What number of lines in the entries hold the string "your"? Answer with it alone.
↓
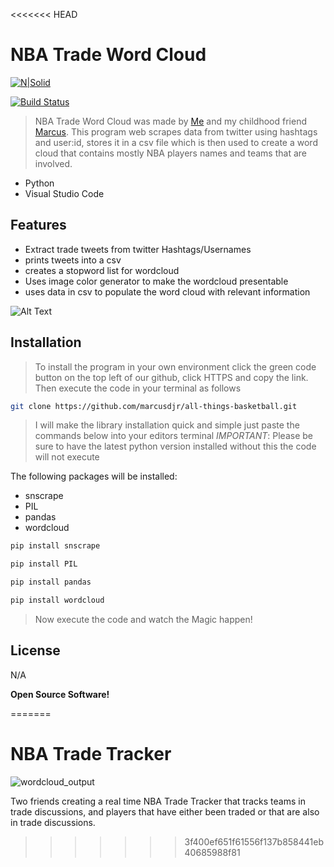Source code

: <<<<<<< HEAD
# NBA Trade Word Cloud


[![N|Solid](https://cldup.com/dTxpPi9lDf.thumb.png)](https://nodesource.com/products/nsolid)

[![Build Status](https://travis-ci.org/joemccann/dillinger.svg?branch=master)](https://travis-ci.org/joemccann/dillinger)

>NBA Trade Word Cloud was made by  [Me](https://github.com/TatoSec) and my childhood friend [Marcus](https://github.com/marcusdjr). This program web scrapes data from twitter using hashtags and user:id, stores it in a csv file which is then used to create a word cloud that contains mostly NBA players names and teams that are involved.

- Python
- Visual Studio Code

## Features

- Extract trade tweets from twitter Hashtags/Usernames
- prints tweets into a csv
- creates a stopword list for wordcloud
- Uses image color generator to make the wordcloud presentable
- uses data in csv to populate the word cloud with relevant information

![Alt Text](https://media.giphy.com/media/cS2ToCXjcdVnBdmhHR/giphy.gif)



## Installation
>To install the program in your own environment click the green code button on the top left of our github, click HTTPS and copy the link. Then execute the code in your terminal as follows

```sh
git clone https://github.com/marcusdjr/all-things-basketball.git
```


>I will make the library installation quick and simple just paste the commands below into your editors terminal 
*IMPORTANT*: Please be sure to have the latest python version installed without this the code will not execute

The following packages will be installed:
- snscrape
- PIL
- pandas
- wordcloud

```sh
pip install snscrape
```

```sh
pip install PIL
```
```sh
pip install pandas
```
```sh
pip install wordcloud
```
>Now execute the code and watch the Magic happen!

## License

N/A

**Open Source Software!**



=======
# NBA Trade Tracker

![wordcloud_output](https://user-images.githubusercontent.com/31329300/188287913-7ae00512-ec53-4f63-83f6-32f85c80c844.png)

Two friends creating a real time NBA Trade Tracker that tracks teams in trade discussions, and players that have either been traded or that are also in trade discussions.

    
>>>>>>> 3f400ef651f61556f137b858441eb40685988f81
↑
• _ANSWER BOX_: 2